The range of Kazakhstan's foreign investment activity suggests that Astana wants to create a dense web of interdependencies. The aim of President Nursultan Nazarbayev's administration is to prevent Kazakhstan from becoming dependent on any single suppler, customer, or investor.
This vision helps explain why Kazakhstan is engaging in bilateral cooperation in space with Israeli leaders, giving Israel access to the Baikonur Cosmodrome as a launching site for microsatellites.

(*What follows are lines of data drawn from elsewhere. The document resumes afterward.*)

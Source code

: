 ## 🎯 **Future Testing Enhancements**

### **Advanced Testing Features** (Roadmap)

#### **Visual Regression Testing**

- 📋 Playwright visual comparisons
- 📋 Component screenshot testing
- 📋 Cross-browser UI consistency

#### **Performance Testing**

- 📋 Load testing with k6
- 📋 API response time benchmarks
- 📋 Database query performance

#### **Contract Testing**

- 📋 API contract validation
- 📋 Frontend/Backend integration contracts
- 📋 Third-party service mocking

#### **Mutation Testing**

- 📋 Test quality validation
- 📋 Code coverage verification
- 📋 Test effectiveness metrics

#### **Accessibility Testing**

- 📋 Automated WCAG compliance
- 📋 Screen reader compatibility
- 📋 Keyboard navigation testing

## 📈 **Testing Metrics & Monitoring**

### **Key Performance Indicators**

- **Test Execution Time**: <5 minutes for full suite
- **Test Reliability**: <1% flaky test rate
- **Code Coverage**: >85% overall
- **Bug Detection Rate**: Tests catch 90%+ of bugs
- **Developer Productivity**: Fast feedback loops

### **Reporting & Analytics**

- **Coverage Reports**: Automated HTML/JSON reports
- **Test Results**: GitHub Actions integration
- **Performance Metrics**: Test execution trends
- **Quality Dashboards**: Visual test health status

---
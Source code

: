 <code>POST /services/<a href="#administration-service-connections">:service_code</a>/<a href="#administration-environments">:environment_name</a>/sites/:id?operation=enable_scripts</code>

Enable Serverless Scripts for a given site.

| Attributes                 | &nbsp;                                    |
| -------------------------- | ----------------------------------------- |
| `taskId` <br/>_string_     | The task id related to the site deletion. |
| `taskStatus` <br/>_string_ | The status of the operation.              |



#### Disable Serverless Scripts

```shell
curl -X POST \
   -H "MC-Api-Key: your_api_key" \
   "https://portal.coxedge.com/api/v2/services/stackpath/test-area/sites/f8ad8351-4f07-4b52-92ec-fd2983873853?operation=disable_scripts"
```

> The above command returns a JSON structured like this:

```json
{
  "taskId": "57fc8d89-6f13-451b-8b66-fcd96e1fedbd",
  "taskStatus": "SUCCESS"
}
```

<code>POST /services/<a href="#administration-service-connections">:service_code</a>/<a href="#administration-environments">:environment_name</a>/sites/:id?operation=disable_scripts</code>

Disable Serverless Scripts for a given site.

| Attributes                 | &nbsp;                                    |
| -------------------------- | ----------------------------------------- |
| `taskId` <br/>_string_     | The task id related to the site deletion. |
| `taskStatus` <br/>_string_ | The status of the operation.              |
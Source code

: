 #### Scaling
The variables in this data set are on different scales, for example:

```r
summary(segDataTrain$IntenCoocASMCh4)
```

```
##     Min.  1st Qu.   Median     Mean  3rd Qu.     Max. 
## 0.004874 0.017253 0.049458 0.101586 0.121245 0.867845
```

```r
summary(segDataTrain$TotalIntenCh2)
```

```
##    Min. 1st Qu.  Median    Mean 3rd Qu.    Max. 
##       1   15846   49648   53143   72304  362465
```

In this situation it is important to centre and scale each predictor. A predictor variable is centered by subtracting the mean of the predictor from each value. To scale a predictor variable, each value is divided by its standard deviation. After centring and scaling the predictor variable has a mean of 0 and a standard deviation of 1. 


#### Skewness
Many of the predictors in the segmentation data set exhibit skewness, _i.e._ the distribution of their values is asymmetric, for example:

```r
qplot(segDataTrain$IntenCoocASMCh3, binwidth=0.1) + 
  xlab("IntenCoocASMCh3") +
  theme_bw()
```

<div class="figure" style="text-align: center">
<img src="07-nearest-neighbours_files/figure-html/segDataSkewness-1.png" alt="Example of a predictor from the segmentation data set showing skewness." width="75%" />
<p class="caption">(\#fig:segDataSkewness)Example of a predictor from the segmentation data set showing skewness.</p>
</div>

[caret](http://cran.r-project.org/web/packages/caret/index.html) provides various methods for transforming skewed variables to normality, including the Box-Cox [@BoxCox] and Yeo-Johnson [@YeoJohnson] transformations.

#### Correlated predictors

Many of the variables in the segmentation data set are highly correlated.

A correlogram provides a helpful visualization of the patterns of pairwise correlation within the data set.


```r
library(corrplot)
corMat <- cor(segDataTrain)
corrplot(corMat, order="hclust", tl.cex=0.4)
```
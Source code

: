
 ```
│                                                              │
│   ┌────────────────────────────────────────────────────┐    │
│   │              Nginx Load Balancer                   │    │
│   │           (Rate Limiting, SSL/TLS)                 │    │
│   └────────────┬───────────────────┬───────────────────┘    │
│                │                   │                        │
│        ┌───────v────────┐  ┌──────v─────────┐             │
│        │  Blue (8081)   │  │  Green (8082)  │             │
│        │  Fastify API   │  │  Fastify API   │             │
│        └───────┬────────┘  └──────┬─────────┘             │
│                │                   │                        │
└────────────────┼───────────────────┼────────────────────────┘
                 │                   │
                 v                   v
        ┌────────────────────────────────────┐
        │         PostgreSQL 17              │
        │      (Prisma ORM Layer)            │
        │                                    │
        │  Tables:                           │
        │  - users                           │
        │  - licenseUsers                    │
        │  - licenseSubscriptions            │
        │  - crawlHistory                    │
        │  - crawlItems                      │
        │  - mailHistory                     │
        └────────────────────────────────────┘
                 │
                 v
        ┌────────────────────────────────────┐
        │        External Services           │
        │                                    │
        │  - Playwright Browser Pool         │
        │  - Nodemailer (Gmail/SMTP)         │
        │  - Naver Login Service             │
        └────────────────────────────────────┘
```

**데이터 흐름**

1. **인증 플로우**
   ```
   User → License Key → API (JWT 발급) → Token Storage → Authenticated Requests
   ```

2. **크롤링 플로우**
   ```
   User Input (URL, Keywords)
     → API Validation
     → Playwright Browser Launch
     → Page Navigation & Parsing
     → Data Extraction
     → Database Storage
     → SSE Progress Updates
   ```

These microsatellites will be equipped with Israeli technology and be used for mapping, reconnaissance, and telecommunications from which Kazakhstan too will undoubtedly benefit.
Turning to Europe, Foreign Minister Kasymzhomart Tokayev recently told EU officials that the Caspian Basin, including Kazakhstan, was capable of supplying up to 25 percent of Europe's energy needs. Tokayev also revealed that Kazakhstan is mulling investment opportunities in the Burgas-Alexandropoulos and Odessa-Brody-Gdansk pipeline projects.
In addition, he sharply criticized Lithuania for rejecting Kazakhstan's interest in the Mazeiku Neft refinery, which supported a Russian bid for that facility.
Kazakhstan earlier sought to obtain a share in the Druzhba-Adria pipeline project, which would pump energy from the former Soviet Union to Hungary Slovakia, Croatia, terminating at the Adriatic Sea port of Omishal. Beyond pipelines, Kazakhstan is pondering investments in oil processing facilities and gas networks in Bulgaria that would potentially bolster supplies to the Burgas-Alexandropoulos pipeline.
Romania, for its part has initiated a five-part project to bring Kazakhstani oil through the Black Sea to European markets in a projected Constanta-Trieste pipeline. This route could potentially link up with the Druzhba-Adria network. It should be noted that Kazakhstani interest in all of these European pipelines is driven by a desire to create a network free of excessive reliance upon exclusively Russian-built, or Russian-owned pipelines.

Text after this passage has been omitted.